▼
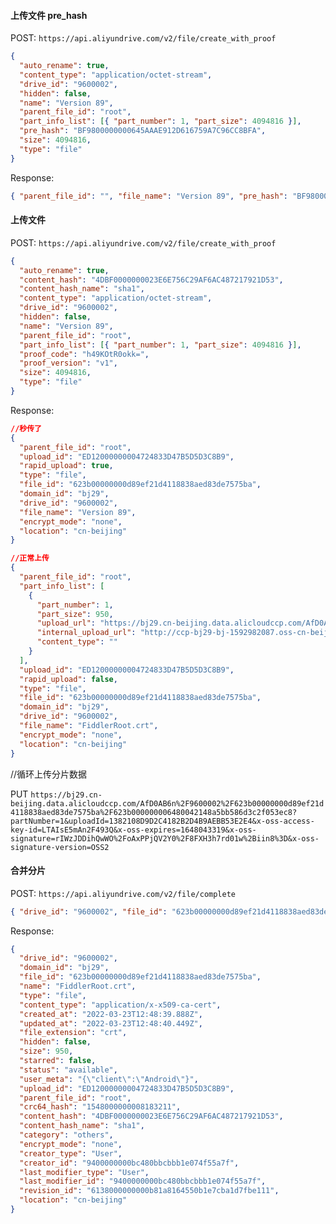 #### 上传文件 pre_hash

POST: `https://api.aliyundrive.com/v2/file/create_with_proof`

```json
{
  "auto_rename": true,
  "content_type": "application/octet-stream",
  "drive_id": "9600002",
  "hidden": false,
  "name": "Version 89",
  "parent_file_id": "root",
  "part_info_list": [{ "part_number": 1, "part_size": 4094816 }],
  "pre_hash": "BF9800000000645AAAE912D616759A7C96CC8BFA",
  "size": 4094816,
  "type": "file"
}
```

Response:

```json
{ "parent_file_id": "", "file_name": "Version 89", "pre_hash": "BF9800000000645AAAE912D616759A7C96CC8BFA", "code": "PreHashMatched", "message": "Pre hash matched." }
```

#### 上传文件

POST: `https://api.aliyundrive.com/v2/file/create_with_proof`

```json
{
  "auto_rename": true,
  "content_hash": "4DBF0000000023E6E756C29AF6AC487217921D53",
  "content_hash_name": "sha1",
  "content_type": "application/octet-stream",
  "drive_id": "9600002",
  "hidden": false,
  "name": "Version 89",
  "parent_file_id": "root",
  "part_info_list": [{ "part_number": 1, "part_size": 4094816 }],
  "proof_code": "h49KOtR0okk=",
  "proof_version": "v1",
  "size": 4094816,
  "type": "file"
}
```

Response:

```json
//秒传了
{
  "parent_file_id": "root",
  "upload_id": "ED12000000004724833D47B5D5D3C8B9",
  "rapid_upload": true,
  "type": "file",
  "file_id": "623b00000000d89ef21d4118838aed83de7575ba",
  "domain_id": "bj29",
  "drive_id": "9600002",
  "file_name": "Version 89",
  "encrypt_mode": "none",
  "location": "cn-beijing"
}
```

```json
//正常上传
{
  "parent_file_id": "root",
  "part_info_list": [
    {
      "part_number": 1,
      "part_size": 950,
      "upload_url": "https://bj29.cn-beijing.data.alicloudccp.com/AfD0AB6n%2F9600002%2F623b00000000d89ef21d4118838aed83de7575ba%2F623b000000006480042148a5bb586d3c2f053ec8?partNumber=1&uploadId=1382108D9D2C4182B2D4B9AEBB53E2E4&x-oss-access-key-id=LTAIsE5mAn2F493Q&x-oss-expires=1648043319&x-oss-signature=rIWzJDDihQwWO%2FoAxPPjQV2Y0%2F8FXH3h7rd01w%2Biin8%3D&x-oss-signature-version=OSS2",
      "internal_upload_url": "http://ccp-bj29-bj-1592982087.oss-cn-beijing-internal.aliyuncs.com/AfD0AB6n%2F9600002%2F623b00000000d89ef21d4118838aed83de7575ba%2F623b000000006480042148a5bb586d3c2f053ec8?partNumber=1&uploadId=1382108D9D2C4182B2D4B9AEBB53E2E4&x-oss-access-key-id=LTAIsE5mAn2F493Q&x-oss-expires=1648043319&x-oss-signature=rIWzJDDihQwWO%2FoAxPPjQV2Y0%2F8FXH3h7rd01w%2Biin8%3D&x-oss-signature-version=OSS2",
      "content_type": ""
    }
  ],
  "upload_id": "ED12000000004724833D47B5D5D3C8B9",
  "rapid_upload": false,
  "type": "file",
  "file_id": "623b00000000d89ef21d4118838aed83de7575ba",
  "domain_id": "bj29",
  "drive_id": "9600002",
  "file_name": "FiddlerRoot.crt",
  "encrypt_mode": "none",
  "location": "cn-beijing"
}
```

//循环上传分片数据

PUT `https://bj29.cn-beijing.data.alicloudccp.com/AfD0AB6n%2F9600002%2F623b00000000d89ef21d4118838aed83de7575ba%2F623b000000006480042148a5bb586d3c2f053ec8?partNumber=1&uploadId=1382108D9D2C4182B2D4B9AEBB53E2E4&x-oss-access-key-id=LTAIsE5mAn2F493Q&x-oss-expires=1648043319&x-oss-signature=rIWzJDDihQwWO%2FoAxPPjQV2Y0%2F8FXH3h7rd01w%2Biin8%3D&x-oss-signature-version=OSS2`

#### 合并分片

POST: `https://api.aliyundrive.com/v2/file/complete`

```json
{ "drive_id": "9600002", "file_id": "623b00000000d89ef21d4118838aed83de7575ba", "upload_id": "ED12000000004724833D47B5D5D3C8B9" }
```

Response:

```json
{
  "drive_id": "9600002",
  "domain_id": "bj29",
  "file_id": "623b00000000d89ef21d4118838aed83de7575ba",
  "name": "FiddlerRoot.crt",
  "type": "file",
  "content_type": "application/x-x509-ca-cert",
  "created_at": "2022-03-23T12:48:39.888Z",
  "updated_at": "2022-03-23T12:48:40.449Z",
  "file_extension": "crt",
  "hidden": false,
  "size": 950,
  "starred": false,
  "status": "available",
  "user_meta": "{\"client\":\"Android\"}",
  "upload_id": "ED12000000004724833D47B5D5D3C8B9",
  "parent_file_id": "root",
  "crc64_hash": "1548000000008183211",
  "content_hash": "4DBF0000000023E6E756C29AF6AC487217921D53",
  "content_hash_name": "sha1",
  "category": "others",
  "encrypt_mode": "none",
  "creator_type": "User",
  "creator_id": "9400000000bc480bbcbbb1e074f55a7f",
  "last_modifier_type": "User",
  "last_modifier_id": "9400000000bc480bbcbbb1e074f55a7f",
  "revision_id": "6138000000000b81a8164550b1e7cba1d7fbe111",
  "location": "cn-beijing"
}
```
▲
▼
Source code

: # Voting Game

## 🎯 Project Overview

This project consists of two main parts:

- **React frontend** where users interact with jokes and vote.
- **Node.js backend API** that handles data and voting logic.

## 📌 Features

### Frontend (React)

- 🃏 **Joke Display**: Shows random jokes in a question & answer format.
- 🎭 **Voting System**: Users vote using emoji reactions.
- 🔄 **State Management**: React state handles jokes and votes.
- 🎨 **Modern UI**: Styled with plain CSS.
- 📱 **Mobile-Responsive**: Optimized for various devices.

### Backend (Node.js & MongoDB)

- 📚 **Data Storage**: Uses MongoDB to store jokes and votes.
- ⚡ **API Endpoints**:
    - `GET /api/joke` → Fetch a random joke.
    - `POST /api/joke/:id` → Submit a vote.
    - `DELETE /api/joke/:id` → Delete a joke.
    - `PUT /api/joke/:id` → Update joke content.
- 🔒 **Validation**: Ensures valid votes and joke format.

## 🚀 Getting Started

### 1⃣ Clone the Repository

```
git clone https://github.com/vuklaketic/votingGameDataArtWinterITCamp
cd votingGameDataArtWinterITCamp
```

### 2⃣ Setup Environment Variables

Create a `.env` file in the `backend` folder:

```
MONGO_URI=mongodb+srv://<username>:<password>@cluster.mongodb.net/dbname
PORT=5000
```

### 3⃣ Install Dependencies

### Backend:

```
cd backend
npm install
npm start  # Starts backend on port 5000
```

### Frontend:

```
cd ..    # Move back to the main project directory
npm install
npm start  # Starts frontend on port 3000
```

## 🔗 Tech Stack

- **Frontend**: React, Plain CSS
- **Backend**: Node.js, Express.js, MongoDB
▲
• _Exercise objective_
Give an exact copy of the lines above from the line with "# Voting Game" up to and including the line with "- **Backend**: Node.js, Express.js, MongoDB", and leave everything else out.

• _Your solution_
: # Voting Game

## 🎯 Project Overview

This project consists of two main parts:

- **React frontend** where users interact with jokes and vote.
- **Node.js backend API** that handles data and voting logic.

## 📌 Features

### Frontend (React)

- 🃏 **Joke Display**: Shows random jokes in a question & answer format.
- 🎭 **Voting System**: Users vote using emoji reactions.
- 🔄 **State Management**: React state handles jokes and votes.
- 🎨 **Modern UI**: Styled with plain CSS.
- 📱 **Mobile-Responsive**: Optimized for various devices.

### Backend (Node.js & MongoDB)

- 📚 **Data Storage**: Uses MongoDB to store jokes and votes.
- ⚡ **API Endpoints**:
    - `GET /api/joke` → Fetch a random joke.
    - `POST /api/joke/:id` → Submit a vote.
    - `DELETE /api/joke/:id` → Delete a joke.
    - `PUT /api/joke/:id` → Update joke content.
- 🔒 **Validation**: Ensures valid votes and joke format.

## 🚀 Getting Started

### 1⃣ Clone the Repository

```
git clone https://github.com/vuklaketic/votingGameDataArtWinterITCamp
cd votingGameDataArtWinterITCamp
```

### 2⃣ Setup Environment Variables

Create a `.env` file in the `backend` folder:

```
MONGO_URI=mongodb+srv://<username>:<password>@cluster.mongodb.net/dbname
PORT=5000
```

### 3⃣ Install Dependencies

### Backend:

```
cd backend
npm install
npm start  # Starts backend on port 5000
```

### Frontend:

```
cd ..    # Move back to the main project directory
npm install
npm start  # Starts frontend on port 3000
```

## 🔗 Tech Stack

- **Frontend**: React, Plain CSS
- **Backend**: Node.js, Express.js, MongoDB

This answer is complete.